Is there any way around this sad reality? It's a questions time use expert and author Laura Vanderkam tackled recently in a thoughtful Fast Company piece. In the article, Vanderkam examines the psychological benefits of strong friendships (and why we sometimes let them slide anyway) before offering a long list of "ways to be a good friend, even when you've got a lot going on." Here are a few of her tips in brief:
1. Plan big
"Paradoxically, big get-togethers can be easier to prioritize than smaller ones," writes Vanderkam, offering the example of a busy professor who plans an annual getaway for her old college friends and their families. Because of the scale of the event, it becomes a (super fun) priority. "If you've got a friend group you'd like to cultivate, become the instigator of such a trip," suggests Vanderkam.
2. Go recurring
You know how hard it is to find time in your calendar for a single event, so make your life easier by creating a recurring engagement -- such as a book club or weekly coffee date with a friend -- that you'll soon see as a schedule staple. "Making it regular makes it happen," insists Vanderkam.

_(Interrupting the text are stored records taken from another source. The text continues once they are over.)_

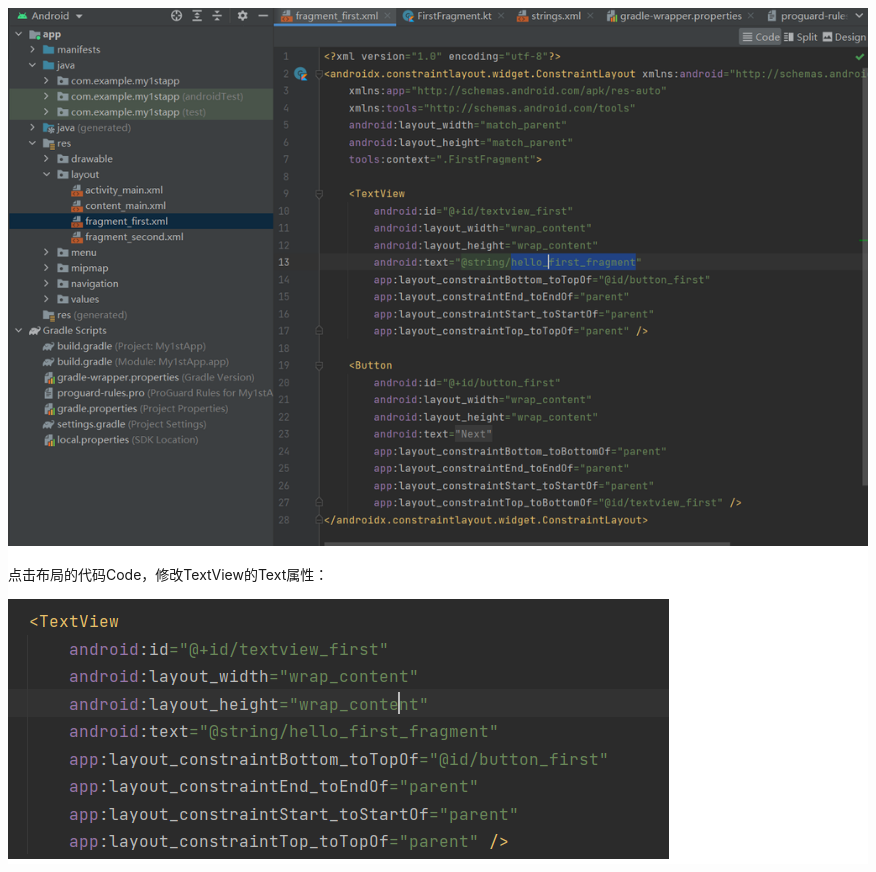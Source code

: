 ![image-20220422155815504](IMG/image-20220422155815504.png)

点击布局的代码Code，修改TextView的Text属性：

![image-20220422160145783](IMG/image-20220422160145783.png)
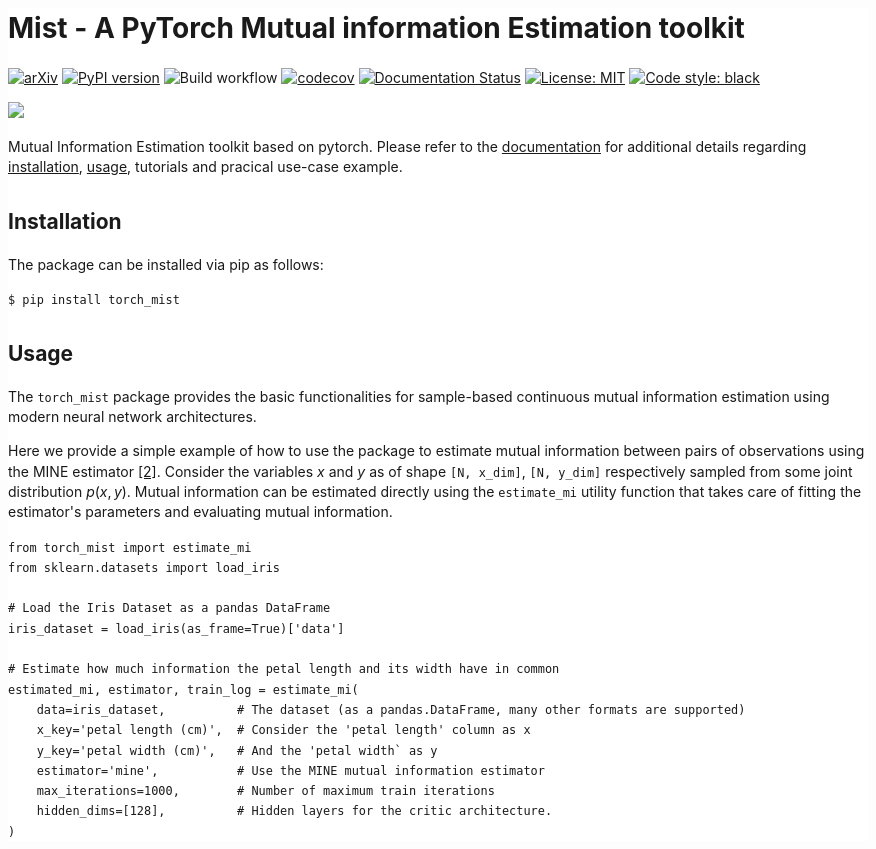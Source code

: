 # Mist - A PyTorch Mutual information Estimation toolkit
[![arXiv](https://img.shields.io/badge/arXiv-2306.00608-b31b1b.svg)](https://arxiv.org/abs/2306.00608)
[![PyPI version](https://badge.fury.io/py/torch-mist.svg)](https://badge.fury.io/py/torch-mist)
![Build workflow](https://github.com/mfederici/torch-mist/actions/workflows/ci.yml/badge.svg)
[![codecov](https://codecov.io/gh/mfederici/torch-mist/badge.svg)](https://codecov.io/gh/mfederici/torch-mist)
[![Documentation Status](https://readthedocs.org/projects/torch-mist/badge/?version=latest)](https://torch-mist.readthedocs.io/en/latest/?badge=latest)
[![License: MIT](https://img.shields.io/badge/License-MIT-green.svg)](https://opensource.org/licenses/MIT)
[![Code style: black](https://img.shields.io/badge/code%20style-black-000000.svg)](https://github.com/psf/black)

<img src="https://github.com/mfederici/torch-mist/blob/main/docs/_static/logo.svg?raw=true" onerror="this.onerror=null" width="200">


Mutual Information Estimation toolkit based on pytorch. 
Please refer to the [documentation](https://torch-mist.readthedocs.io/en/latest/index.html) for additional details regarding
[installation](https://torch-mist.readthedocs.io/en/latest/notebooks/installation.html), [usage](https://torch-mist.readthedocs.io/en/latest/notebooks/usage.html),
tutorials and pracical use-case example.


## Installation

The package can be installed via pip as follows:
```bash
$ pip install torch_mist
```

## Usage
The `torch_mist` package provides the basic functionalities for sample-based continuous mutual information estimation using modern
neural network architectures.

Here we provide a simple example of how to use the package to estimate mutual information between pairs
of observations using the MINE estimator [[2]](#references).
Consider the variables $x$ and $y$ as of shape `[N, x_dim]`, `[N, y_dim]` respectively sampled from some joint distribution $p(x,y)$.
Mutual information can be estimated directly using the `estimate_mi` utility function that takes care of fitting the estimator's parameters and evaluating mutual information.

```python3
from torch_mist import estimate_mi
from sklearn.datasets import load_iris

# Load the Iris Dataset as a pandas DataFrame
iris_dataset = load_iris(as_frame=True)['data']

# Estimate how much information the petal length and its width have in common
estimated_mi, estimator, train_log = estimate_mi(
    data=iris_dataset,          # The dataset (as a pandas.DataFrame, many other formats are supported)
    x_key='petal length (cm)',  # Consider the 'petal length' column as x
    y_key='petal width (cm)',   # And the 'petal width` as y
    estimator='mine',           # Use the MINE mutual information estimator
    max_iterations=1000,        # Number of maximum train iterations 
    hidden_dims=[128],          # Hidden layers for the critic architecture.
)

```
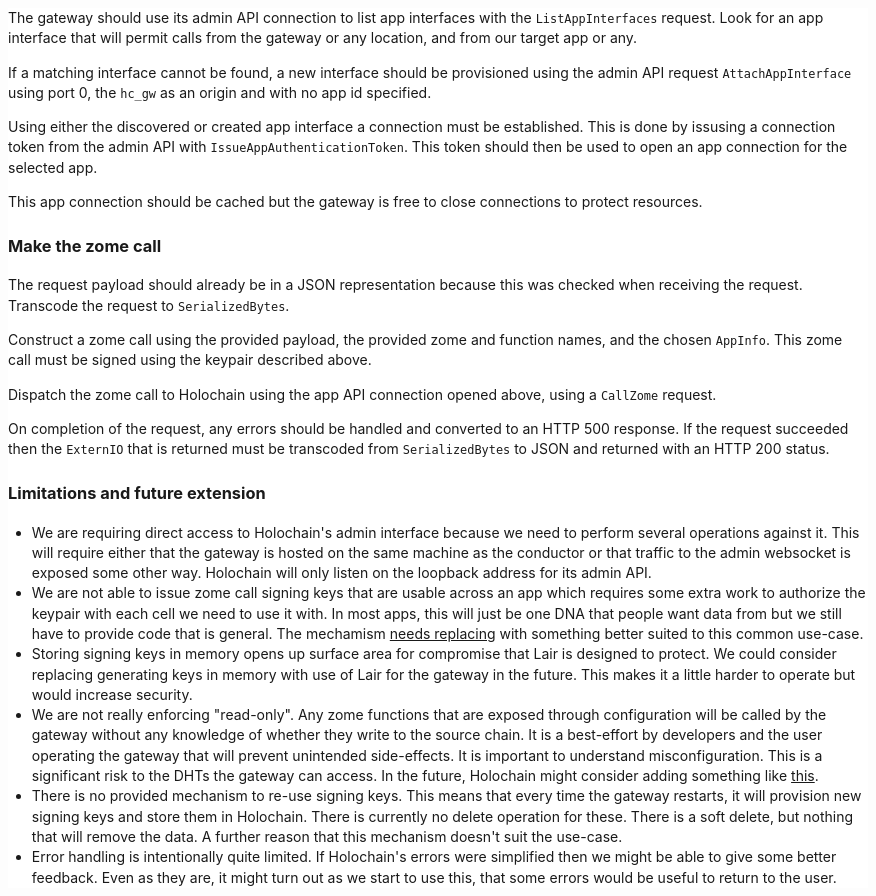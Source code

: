 The gateway should use its admin API connection to list app interfaces with the `ListAppInterfaces` request. Look for an app interface that will permit calls from the gateway or any location, and from our target app or any.

If a matching interface cannot be found, a new interface should be provisioned using the admin API request `AttachAppInterface` using port 0, the `hc_gw` as an origin and with no app id specified.

Using either the discovered or created app interface a connection must be established. This is done by issusing a connection token from the admin API with `IssueAppAuthenticationToken`. This token should then be used to open an app connection for the selected app.

This app connection should be cached but the gateway is free to close connections to protect resources.

### Make the zome call

The request payload should already be in a JSON representation because this was checked when receiving the request. Transcode the request to `SerializedBytes`.

Construct a zome call using the provided payload, the provided zome and function names, and the chosen `AppInfo`. This zome call must be signed using the keypair described above.

Dispatch the zome call to Holochain using the app API connection opened above, using a `CallZome` request.

On completion of the request, any errors should be handled and converted to an HTTP 500 response. If the request succeeded then the `ExternIO` that is returned must be transcoded from `SerializedBytes` to JSON and returned with an HTTP 200 status.

### Limitations and future extension

- We are requiring direct access to Holochain's admin interface because we need to perform several operations against it. This will require either that the gateway is hosted on the same machine as the conductor or that traffic to the admin websocket is exposed some other way. Holochain will only listen on the loopback address for its admin API.
- We are not able to issue zome call signing keys that are usable across an app which requires some extra work to authorize the keypair with each cell we need to use it with. In most apps, this will just be one DNA that people want data from but we still have to provide code that is general. The mechamism [needs replacing](https://github.com/holochain/holochain/issues/4595) with something better suited to this common use-case.
- Storing signing keys in memory opens up surface area for compromise that Lair is designed to protect. We could consider replacing generating keys in memory with use of Lair for the gateway in the future. This makes it a little harder to operate but would increase security.
- We are not really enforcing "read-only". Any zome functions that are exposed through configuration will be called by the gateway without any knowledge of whether they write to the source chain. It is a best-effort by developers and the user operating the gateway that will prevent unintended side-effects. It is important to understand misconfiguration. This is a significant risk to the DHTs the gateway can access. In the future, Holochain might consider adding something like [this](https://github.com/holochain/holochain/issues/3009).
- There is no provided mechanism to re-use signing keys. This means that every time the gateway restarts, it will provision new signing keys and store them in Holochain. There is currently no delete operation for these. There is a soft delete, but nothing that will remove the data. A further reason that this mechanism doesn't suit the use-case.
- Error handling is intentionally quite limited. If Holochain's errors were simplified then we might be able to give some better feedback. Even as they are, it might turn out as we start to use this, that some errors would be useful to return to the user.
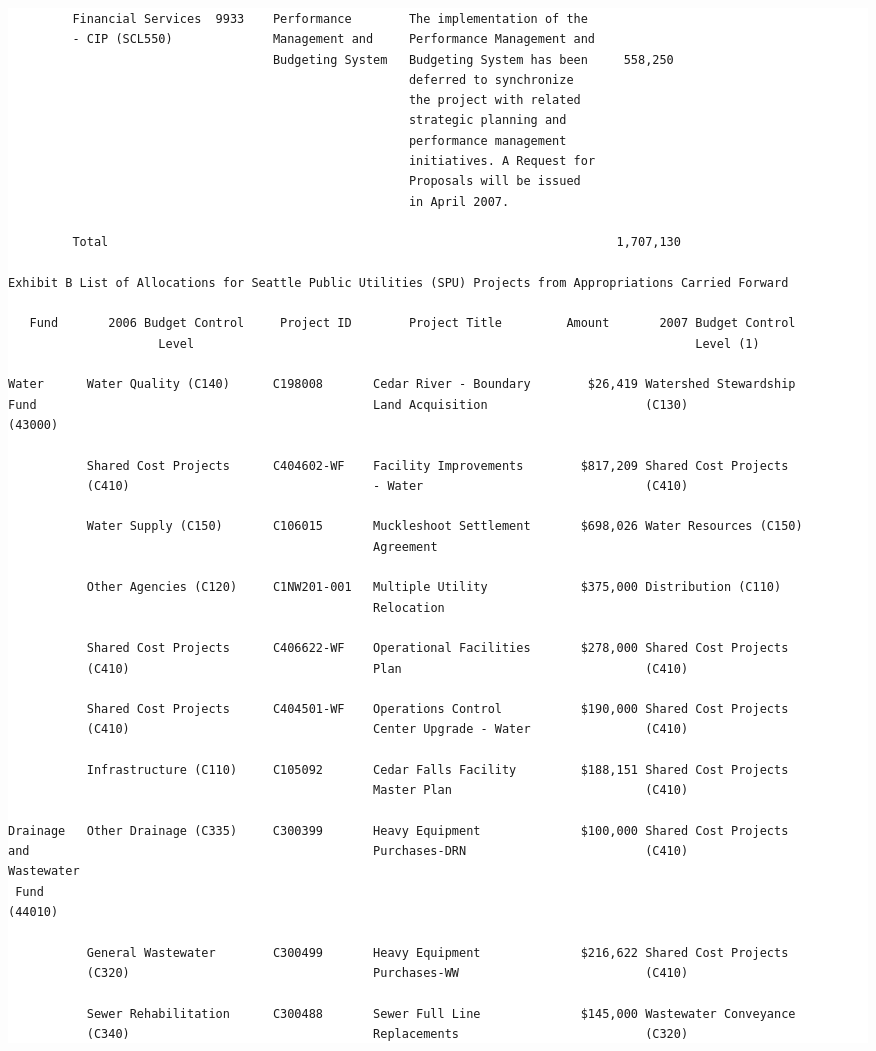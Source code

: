              Financial Services  9933    Performance        The implementation of the  
             - CIP (SCL550)              Management and     Performance Management and  
                                         Budgeting System   Budgeting System has been     558,250  
                                                            deferred to synchronize  
                                                            the project with related  
                                                            strategic planning and  
                                                            performance management  
                                                            initiatives. A Request for  
                                                            Proposals will be issued  
                                                            in April 2007.  
  
             Total                                                                       1,707,130  
  
    Exhibit B List of Allocations for Seattle Public Utilities (SPU) Projects from Appropriations Carried Forward  
  
       Fund       2006 Budget Control     Project ID        Project Title         Amount       2007 Budget Control  
                         Level                                                                      Level (1)  
  
    Water      Water Quality (C140)      C198008       Cedar River - Boundary        $26,419 Watershed Stewardship  
    Fund                                               Land Acquisition                      (C130)  
    (43000)  
  
               Shared Cost Projects      C404602-WF    Facility Improvements        $817,209 Shared Cost Projects  
               (C410)                                  - Water                               (C410)  
  
               Water Supply (C150)       C106015       Muckleshoot Settlement       $698,026 Water Resources (C150)  
                                                       Agreement  
  
               Other Agencies (C120)     C1NW201-001   Multiple Utility             $375,000 Distribution (C110)  
                                                       Relocation  
  
               Shared Cost Projects      C406622-WF    Operational Facilities       $278,000 Shared Cost Projects  
               (C410)                                  Plan                                  (C410)  
  
               Shared Cost Projects      C404501-WF    Operations Control           $190,000 Shared Cost Projects  
               (C410)                                  Center Upgrade - Water                (C410)  
  
               Infrastructure (C110)     C105092       Cedar Falls Facility         $188,151 Shared Cost Projects  
                                                       Master Plan                           (C410)  
  
    Drainage   Other Drainage (C335)     C300399       Heavy Equipment              $100,000 Shared Cost Projects  
    and                                                Purchases-DRN                         (C410)  
    Wastewater  
     Fund  
    (44010)  
  
               General Wastewater        C300499       Heavy Equipment              $216,622 Shared Cost Projects  
               (C320)                                  Purchases-WW                          (C410)  
  
               Sewer Rehabilitation      C300488       Sewer Full Line              $145,000 Wastewater Conveyance  
               (C340)                                  Replacements                          (C320)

3. Texting isn't just for teens
You don't need to send constant selfies like your 14-year-old daughter, but the occasional, thoughtful text can be a great way for extremely busy adults to keep in touch. "A simple 'I'm thinking of you' is a much nicer way to pass the time in the Starbucks line than looking at email (again)," Vanderkam reminds readers (true that!). Group texts are another way you could go.
4. Double up
Try mixing friendship and errands, suggests Vanderkam. Not only will bringing your friend to your exercise class or shopping for your kid's school uniform brighten up the experience, but it'll help you pack more friend-time into your crammed schedule.
5. Choose wisely
Not all friendships are worth maintaining when you're extremely busy. Pick wisely and think carefully about whether it's more important to make new connections or maintain old ties. "Friendships should energize you, so when time is tight, it's best to invest your time and energy in the relationships you know already enrich your life," cautions Vanderkam.
Do you have any other tips to add to this list?